Professor Eric Thomas's visit to the United States was almost a Damascene conversion. The boss of Bristol University went to see how American universities raise money from alumni, corporations and foundations to boost their coffers. He was heading a government task force charged with looking at how to change the culture in the United Kingdom so that endowments would grow and graduates would give to their former colleges.

What he saw blew him away. The complexity and sophistication of the American higher education system and its relationship with local communities, businesses, alumni and sports organisations opened his eyes to another way of doing things. His report, published last week ( see box, below right), contains lessons for British universities, particularly on the commitment that vice-chancellors need to show to make the fundraising revolution happen. "I came back from the States energised," Thomas says. "There is nothing more exciting or enlivening than to be in charge of your own destiny. What fundraising does is to put universities in charge of their own accelerator. You are making it all happen, and you are not so dependent on government."

Until now, British academics have been wary of fundraising, regarding it as somehow beneath them to be bothered with anything so vulgar as asking anyone other than the government for money. But the US not only has a strong culture of giving, it also has a strong culture of asking.
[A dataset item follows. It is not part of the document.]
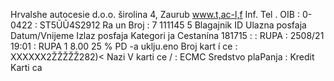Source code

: Hrvalshe autocesie d.o.o. širolina 4, Zaurub www.t,ac-l,f Inf. Tel . OIB : 0-0422 : ST5ŨŨ4S2912 Ra un Broj : 7 111145 5 Blagajnik ID Ulazna posfaja Datum/Vnijeme Izlaz posfaja Kategori ja Cestanína 181715 : : RUPA : 2508/21 19:01 : RUPA 1 8.00 25 % PD -a uklju.eno Broj kart í ce : XXXXXX2ŽŽŽŽŽ282)< Nazi V karti ce / : ECMC Sredstvo plaPanja : Kredit Karti ca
The Thomas report recommends that British universities change their attitude - and ask their former students for money. If they did, they could bring in the same amount from individual donations, proportionately speaking, that the US universities do. That would produce £600m a year.
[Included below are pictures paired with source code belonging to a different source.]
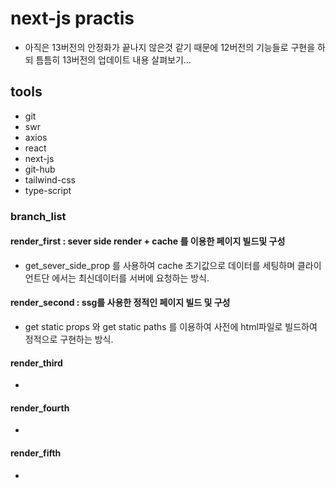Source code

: # next-js practis 
- 아직은 13버전의 안정화가 끝나지 않은것 같기 때문에 12버전의 기능들로 구현을 하되
틈틈히 13버전의 업데이트 내용 살펴보기...

## tools
- git  
- swr
- axios
- react
- next-js
- git-hub
- tailwind-css
- type-script

### branch_list

#### render_first : sever side render + cache 를 이용한 페이지 빌드및 구성

- get_sever_side_prop 를 사용하여 cache 초기값으로 데이터를 세팅하며 
  클라이언트단 에서는 최신데이터를 서버에 요청하는 방식.

#### render_second : ssg를 사용한 정적인 페이지 빌드 및 구성

- get static props 와 get static paths 를 이용하여 사전에 html파일로 빌드하여
  정적으로 구현하는 방식.

#### render_third

-

#### render_fourth

-

#### render_fifth

-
"Fundraising needs to be an essential part of the bloodstream of an institution," Thomas says. "It is not peripheral, but involves everyone. It needs to be embraced by staff as a legitimate part of their jobs at every level of the institution."
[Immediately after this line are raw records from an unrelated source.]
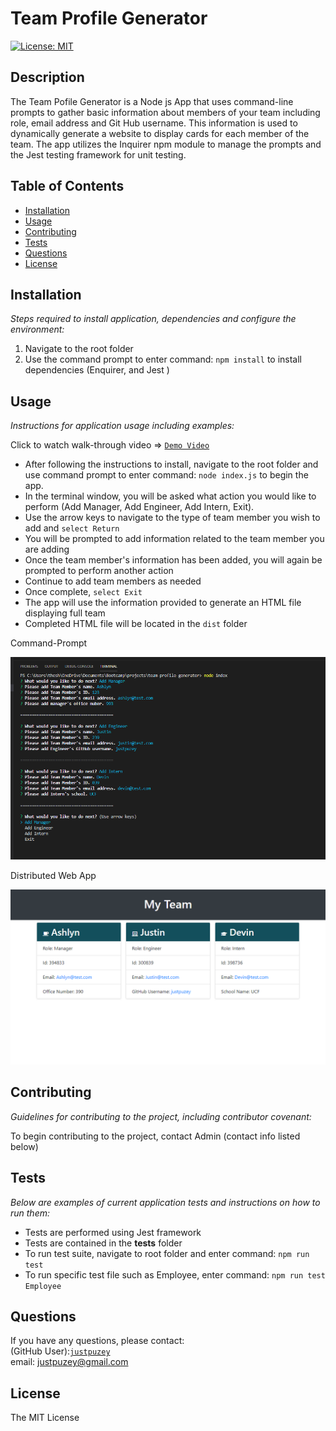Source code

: # Team Profile Generator
  
   [![License: MIT](https://img.shields.io/badge/License-MIT-yellow.svg)](https://opensource.org/licenses/MIT)
  
  ## Description 
  The Team Pofile Generator is a Node js App that uses command-line prompts to gather basic information about members of your team including role, email address and Git Hub username. This information is used to dynamically generate a website to display cards for each member of the team. The app utilizes the Inquirer npm module to manage the prompts and the Jest testing framework for unit testing. 
  ## Table of Contents
  * [Installation](#installation)
  * [Usage](#usage)
  * [Contributing](#contributing)
  * [Tests](#tests)
  * [Questions](#questions)
  * [License](#license)
  
  ## Installation
  <p><i>Steps required to install application, dependencies and configure the environment:</i></p>

1. Navigate to the root folder
2. Use the command prompt to enter command: `npm install` to install dependencies (Enquirer, and Jest )

## Usage
<p><i>Instructions for application usage including examples:</i></p>

Click to watch walk-through video => [`Demo Video`](https://drive.google.com/file/d/1SY1gZiUOCFRBUp8_wLsDksAew9YWP2WX/view/view?usp=sharing)

  
* After following the instructions to install, navigate to the root folder and use command prompt to enter command: `node index.js` to begin the app.
* In the terminal window, you will be asked what action you would like to perform (Add Manager, Add Engineer, Add Intern, Exit).
* Use the arrow keys to navigate to the type of team member you wish to add and `select Return`
* You will be prompted to add information related to the team member you are adding
* Once the team member's information has been added, you will again be prompted to perform another action
* Continue to add team members as needed
* Once complete, `select Exit`
* The app will use the information provided to generate an HTML file displaying full team
* Completed HTML file will be located in the `dist` folder

Command-Prompt

![command-prompt screenshot](./utils/images/terminal-screenshot.PNG)

Distributed Web App

![output screenshot](./utils/images/web-screenshot.PNG)

  ## Contributing
  <p><i>Guidelines for contributing to the project, including contributor covenant:</i></p>

  To begin contributing to the project, contact Admin (contact info listed below)

  ## Tests
  <p><i>Below are examples of current application tests and instructions on how to run them:</i></p>

  * Tests are performed using Jest framework
  * Tests are contained in the __tests__ folder
  * To run test suite, navigate to root folder and enter command: `npm run test`
  * To run specific test file such as Employee, enter command: `npm run test Employee`

  ## Questions
  If you have any questions, please contact:</br>
  (GitHub User):[`justpuzey`](github.com/justpuzey)</br>
  email: justpuzey@gmail.com

  ## License
  The MIT License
That, of course, means vice-chancellors as well as heads of department. All leaders of UK universities should visit the US to see how they do it, Thomas's report says. But, critically, all universities should have a properly run and funded office to compile databases and raise money from alumni, major donors, corporations and foundations. That is not the case at the moment - Reading University has only just set one up.

But some universities are making good progress with the help of Case Europe, an outfit specialising in university promotion and fundraising, which runs annual training courses for staff. "Things are changing here," says the vice-president of Case, Joanna Motion. "There are alumni who are giving large sums, such as the entrepreneur Gary Tanaka, who gave £27m to the new Imperial business school. These are transforming gifts. In addition, universities such as Newcastle are now managing to raise a lot of money from alumni."

Around half of British universities, 60 or so, have some kind of development office containing staff who are engaged in fundraising, according to Motion, and 25 of these have substantial operations. But the rest are doing very little.

Newcastle surprised itself last year by drumming up £250,000 through a telephone campaign. For the past five years the university has had an annual alumni "phonathon", which is growing at a rate of 20 to 25 per cent a year, according to Chris Cox, the director of development. Last year, it set up a new development council, chaired by Sir Terence Harrison, the former chief executive of Rolls-Royce, to try to attract gifts from major donors. The key to securing money is to engage donors in the right way, Cox says. It's important not to expect money to be donated at the first encounter. And it's vital to explain that universities need the money to do things better and to bring about necessary changes in society. Once people grasp that, any request for money is almost superfluous.

Over the years, Newcastle has been investing more in the business of fundraising and alumni relations. Now it puts in £500,000 a year. Six years ago, there were two-and-a-half staff members working on fundraising; now there are 12. Its latest target is to raise £20m over the next three years for scholarships, academic positions and capital development.

Another university that has begun to raise money is Sheffield. In 2002, the new vice-chancellor, Professor Bob Boucher, set up a development office. The university had done nothing for years. Now, it has a director of development, Miles Stevenson, and a team of seven staff. In the past two years, a total of £1.4m has been pledged.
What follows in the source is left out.